Présidée symboliquement par le chef de l'État gambien, Adama Barrow, la réunion vise à mettre autour de la table les représentants africains auprès du Fonds monétaire international et de la Banque mondiale, afin de formuler des réponses communes aux contraintes budgétaires et aux limites d'investissement qui pèsent sur de nombreux pays.
Des priorités claires et techniques
Placée sous le thème
"Transformer les économies africaines par l'investissement, l'innovation et l'inclusion", cette édition met l'accent sur plusieurs leviers opérationnels. Les discussions se concentrent sur :
- le financement du développement : identifier des instruments et des mécanismes pour combler les déficits d'investissement ;
- la gouvernance : promouvoir des pratiques publiques permettant d'améliorer l'efficacité des dépenses ;
- le renforcement des capacités : soutenir les institutions nationales pour mieux piloter les politiques économiques ;
- la transformation structurelle : accélérer la modernisation des secteurs prioritaires pour stimuler la croissance inclusive.

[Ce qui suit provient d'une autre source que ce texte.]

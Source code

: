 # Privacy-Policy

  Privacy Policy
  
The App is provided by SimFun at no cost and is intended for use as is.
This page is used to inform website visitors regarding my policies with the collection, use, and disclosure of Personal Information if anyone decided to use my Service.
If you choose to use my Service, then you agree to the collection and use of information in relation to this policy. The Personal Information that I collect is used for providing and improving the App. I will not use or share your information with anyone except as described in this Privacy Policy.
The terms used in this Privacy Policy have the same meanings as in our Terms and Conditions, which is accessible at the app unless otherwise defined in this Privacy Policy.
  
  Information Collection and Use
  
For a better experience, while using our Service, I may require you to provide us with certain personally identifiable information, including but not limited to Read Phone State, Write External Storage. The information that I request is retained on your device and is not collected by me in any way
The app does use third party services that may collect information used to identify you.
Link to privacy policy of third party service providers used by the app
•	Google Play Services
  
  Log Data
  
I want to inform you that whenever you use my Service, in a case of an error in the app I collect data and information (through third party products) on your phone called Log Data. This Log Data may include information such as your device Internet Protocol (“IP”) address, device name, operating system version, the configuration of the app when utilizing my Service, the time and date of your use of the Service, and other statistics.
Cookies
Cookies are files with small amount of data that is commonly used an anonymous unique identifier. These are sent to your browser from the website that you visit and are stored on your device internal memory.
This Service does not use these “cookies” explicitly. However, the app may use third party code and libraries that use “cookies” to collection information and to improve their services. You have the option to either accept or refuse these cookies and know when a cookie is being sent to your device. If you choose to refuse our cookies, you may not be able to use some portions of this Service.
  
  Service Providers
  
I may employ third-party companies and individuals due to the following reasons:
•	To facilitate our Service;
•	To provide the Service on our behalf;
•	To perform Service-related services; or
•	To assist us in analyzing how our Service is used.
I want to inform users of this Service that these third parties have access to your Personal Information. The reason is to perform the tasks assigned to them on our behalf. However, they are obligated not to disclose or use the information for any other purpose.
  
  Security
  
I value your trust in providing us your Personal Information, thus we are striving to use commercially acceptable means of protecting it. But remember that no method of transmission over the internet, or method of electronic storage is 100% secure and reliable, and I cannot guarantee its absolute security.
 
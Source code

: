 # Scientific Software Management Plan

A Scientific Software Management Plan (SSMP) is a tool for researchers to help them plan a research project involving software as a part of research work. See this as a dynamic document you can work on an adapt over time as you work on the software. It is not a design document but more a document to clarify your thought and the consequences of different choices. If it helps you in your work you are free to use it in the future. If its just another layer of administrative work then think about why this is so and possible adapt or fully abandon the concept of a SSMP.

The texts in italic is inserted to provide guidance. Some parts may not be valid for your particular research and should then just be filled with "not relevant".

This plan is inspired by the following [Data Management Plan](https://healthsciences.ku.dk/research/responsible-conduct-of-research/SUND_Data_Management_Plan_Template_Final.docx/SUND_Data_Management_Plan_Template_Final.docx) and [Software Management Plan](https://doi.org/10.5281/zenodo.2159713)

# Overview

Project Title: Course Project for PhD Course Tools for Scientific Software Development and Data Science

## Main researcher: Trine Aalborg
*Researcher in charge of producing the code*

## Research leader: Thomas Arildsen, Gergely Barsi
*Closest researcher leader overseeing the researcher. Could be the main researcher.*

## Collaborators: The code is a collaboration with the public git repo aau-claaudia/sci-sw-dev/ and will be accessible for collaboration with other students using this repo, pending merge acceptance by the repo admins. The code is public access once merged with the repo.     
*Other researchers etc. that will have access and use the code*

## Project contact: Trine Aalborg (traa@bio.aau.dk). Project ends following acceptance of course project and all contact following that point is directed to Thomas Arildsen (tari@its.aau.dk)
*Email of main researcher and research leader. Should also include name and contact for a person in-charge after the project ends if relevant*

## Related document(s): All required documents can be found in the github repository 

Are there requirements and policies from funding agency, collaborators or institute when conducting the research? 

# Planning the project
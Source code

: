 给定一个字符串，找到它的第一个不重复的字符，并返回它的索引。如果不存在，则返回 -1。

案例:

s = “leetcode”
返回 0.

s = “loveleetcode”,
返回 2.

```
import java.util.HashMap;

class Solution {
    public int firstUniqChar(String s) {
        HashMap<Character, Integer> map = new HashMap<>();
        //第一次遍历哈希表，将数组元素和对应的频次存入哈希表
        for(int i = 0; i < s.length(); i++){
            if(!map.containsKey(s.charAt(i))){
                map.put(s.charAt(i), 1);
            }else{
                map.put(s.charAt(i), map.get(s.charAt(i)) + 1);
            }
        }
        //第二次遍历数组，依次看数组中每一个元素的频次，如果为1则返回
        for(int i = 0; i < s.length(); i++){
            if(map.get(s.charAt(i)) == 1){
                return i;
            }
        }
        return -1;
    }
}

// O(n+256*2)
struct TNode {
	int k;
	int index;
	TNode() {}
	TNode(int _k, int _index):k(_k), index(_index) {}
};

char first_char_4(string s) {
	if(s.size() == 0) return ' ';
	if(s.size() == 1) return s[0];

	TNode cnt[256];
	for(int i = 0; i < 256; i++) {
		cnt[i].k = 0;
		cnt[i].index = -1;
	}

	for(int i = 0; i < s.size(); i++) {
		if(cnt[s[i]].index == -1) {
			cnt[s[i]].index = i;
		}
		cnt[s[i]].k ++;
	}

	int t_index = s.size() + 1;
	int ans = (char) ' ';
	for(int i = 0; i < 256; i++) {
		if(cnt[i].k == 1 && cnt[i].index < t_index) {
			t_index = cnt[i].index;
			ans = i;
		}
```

Participation et représentativité
Parmi les délégations mentionnées figure Madagascar, représentée par le ministre de l'Économie et des Finances, Dr Ramiarison Herinjatovo Aimé, en sa qualité de gouverneur de la Banque mondiale pour son pays, ainsi que par le gouverneur de la Banque centrale, Aivo Handriatiana Andrianarivelo. Leur présence illustre la diversité des préoccupations nationales, allant de la soutenabilité de la dette à la nécessité d'attirer davantage d'investissements privés.
Enjeux pour les partenaires internationaux
Pour les acteurs financiers et les décideurs européens, ces échanges sont suivis de près. Une position africaine unifiée peut influer sur les discussions au sein des institutions multilatérales et orienter les priorités d'assistance technique ou de financement. De plus, les demandes conjointes des pays africains peuvent peser sur les modalités de coopération bilatérale et sur les conditions d'accès aux marchés financiers internationaux.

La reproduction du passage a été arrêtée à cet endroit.